Representatives from 28 nations met in Cape Verde to discuss those changes. The group includes the Economic Community of West African States, the United Nations, and the Community of Portuguese-Speaking Countries, along with members of the government in Bissau.
The Contact Group is calling for the establishment of military pension funds to encourage those who have reached retirement age to leave the army.
It wants the rehabilitation of military barracks and a census of security forces to better understand just how many people are under arms in Guinea Bissau. That will allow the new government to both demobilize current soldiers and recruit new cadets to better reflect the country's ethnic balance in an army long dominated by the majority Balanta.
Professor Fafali Kudawo says security sector reform is crucial in a country that he says is both overly dependent on the external community and careless about the welfare of its own people.
"This very weak state has to be reformed. To reform the state, you have to see the civil service, and then principally the defense and security sector. This is the key because the defense sector is seen as the main obstacle to stability in this country," he said.

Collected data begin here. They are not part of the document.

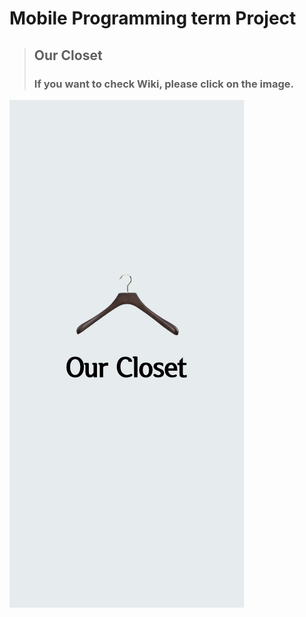 # Mobile Programming term Project
>## Our Closet
>### If you want to check Wiki, please click on the image.
[![Logo](https://github.com/JunHeon-Ch/Mobile-Programming-Project/blob/master/wiki_image/loadingback.png)](https://github.com/JunHeon-Ch/Mobile-Programming-Project/wiki)
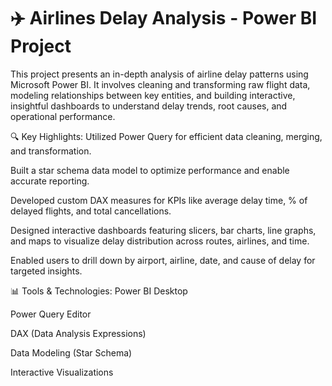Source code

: # ✈️ Airlines Delay Analysis - Power BI Project
This project presents an in-depth analysis of airline delay patterns using Microsoft Power BI. It involves cleaning and transforming raw flight data, modeling relationships between key entities, and building interactive, insightful dashboards to understand delay trends, root causes, and operational performance.

🔍 Key Highlights:
Utilized Power Query for efficient data cleaning, merging, and transformation.

Built a star schema data model to optimize performance and enable accurate reporting.

Developed custom DAX measures for KPIs like average delay time, % of delayed flights, and total cancellations.

Designed interactive dashboards featuring slicers, bar charts, line graphs, and maps to visualize delay distribution across routes, airlines, and time.

Enabled users to drill down by airport, airline, date, and cause of delay for targeted insights.

📊 Tools & Technologies:
Power BI Desktop

Power Query Editor

DAX (Data Analysis Expressions)

Data Modeling (Star Schema)

Interactive Visualizations

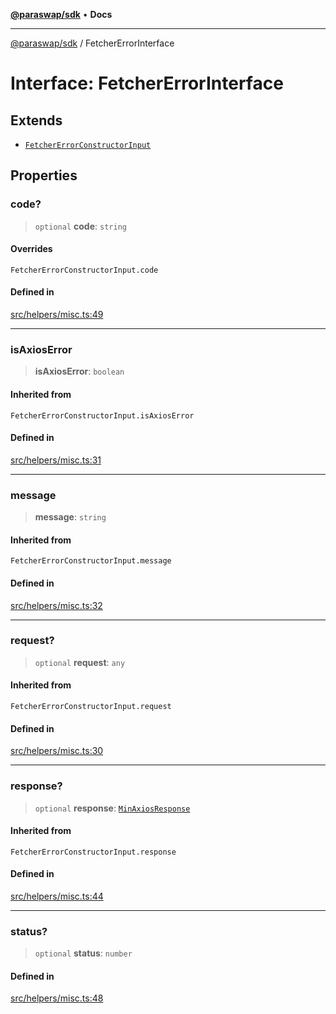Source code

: [**@paraswap/sdk**](../README.md) • **Docs**

***

[@paraswap/sdk](../globals.md) / FetcherErrorInterface

# Interface: FetcherErrorInterface

## Extends

- [`FetcherErrorConstructorInput`](../-internal-/type-aliases/FetcherErrorConstructorInput.md)

## Properties

### code?

> `optional` **code**: `string`

#### Overrides

`FetcherErrorConstructorInput.code`

#### Defined in

[src/helpers/misc.ts:49](https://github.com/paraswap/paraswap-sdk/blob/master/src/helpers/misc.ts#L49)

***

### isAxiosError

> **isAxiosError**: `boolean`

#### Inherited from

`FetcherErrorConstructorInput.isAxiosError`

#### Defined in

[src/helpers/misc.ts:31](https://github.com/paraswap/paraswap-sdk/blob/master/src/helpers/misc.ts#L31)

***

### message

> **message**: `string`

#### Inherited from

`FetcherErrorConstructorInput.message`

#### Defined in

[src/helpers/misc.ts:32](https://github.com/paraswap/paraswap-sdk/blob/master/src/helpers/misc.ts#L32)

***

### request?

> `optional` **request**: `any`

#### Inherited from

`FetcherErrorConstructorInput.request`

#### Defined in

[src/helpers/misc.ts:30](https://github.com/paraswap/paraswap-sdk/blob/master/src/helpers/misc.ts#L30)

***

### response?

> `optional` **response**: [`MinAxiosResponse`](../-internal-/type-aliases/MinAxiosResponse.md)

#### Inherited from

`FetcherErrorConstructorInput.response`

#### Defined in

[src/helpers/misc.ts:44](https://github.com/paraswap/paraswap-sdk/blob/master/src/helpers/misc.ts#L44)

***

### status?

> `optional` **status**: `number`

#### Defined in

[src/helpers/misc.ts:48](https://github.com/paraswap/paraswap-sdk/blob/master/src/helpers/misc.ts#L48)

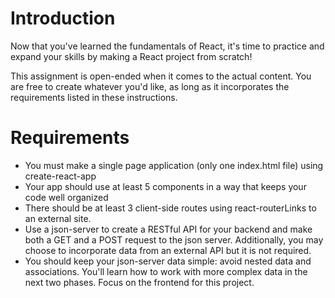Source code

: # Introduction
Now that you've learned the fundamentals of React, it's time to practice and expand your skills by making a React project from scratch!

This assignment is open-ended when it comes to the actual content. You are free to create whatever you'd like, as long as it incorporates the requirements listed in these instructions.
# Requirements
- You must make a single page application (only one index.html file) using create-react-app
- Your app should use at least 5 components in a way that keeps your code well organized
- There should be at least 3 client-side routes using react-routerLinks to an external site.
- Use a json-server to create a RESTful API for your backend and make both a GET and a POST request to the json server. Additionally, you may choose to incorporate data from an external API but it is not required.
- You should keep your json-server data simple: avoid nested data and associations. You'll learn how to work with more complex data in the next two phases. Focus on the frontend for this project.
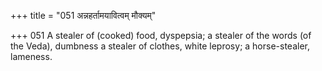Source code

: +++
title = "051 अन्नहर्तामयावित्वम् मौक्यम्"

+++
051	A stealer of (cooked) food, dyspepsia; a stealer of the words (of the Veda), dumbness a stealer of clothes, white leprosy; a horse-stealer, lameness.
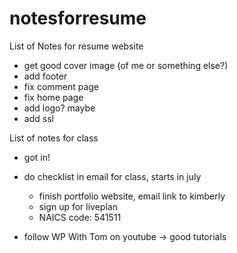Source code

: # notesforresume
List of Notes for resume website

- get good cover image (of me or something else?)
- add footer
- fix comment page
- fix home page
- add logo? maybe
- add ssl

List of notes for class

- got in!
- do checklist  in email for class, starts in july
  - finish portfolio website, email link to kimberly
  - sign up for liveplan
  - NAICS code: 541511


- follow WP With Tom on youtube -> good tutorials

Kudawo says that is because most of the armed forces fought against Portuguese colonialism.
"Every veteran of the liberation struggle considers himself as an owner of a part of this country. And the historical legitimacy drawn from that independence war is considered superior to a political legitimacy gained through a ballot," Kudawo said.
The Contact Group is calling for the creation of an academy to train civil security forces in the protection of democratic institutions and the people who run them. The threat of political violence and the proliferation of small arms in Guinea Bissau is of particular concern in the run-up to June's election.
"With what we are going to go through, especially the upcoming elections, it is certain that small-arms issue is going to resurface," said Takwa Zebulone Sulfon, program director for the West Africa Network for Peace Building and monitors the flow of small arms through Guinea Bissau.
"When people prepare to go for elections, and they fear that somebody can point a gun on their head if you do not do this or that, the process itself risks being undermined," said Zebulone.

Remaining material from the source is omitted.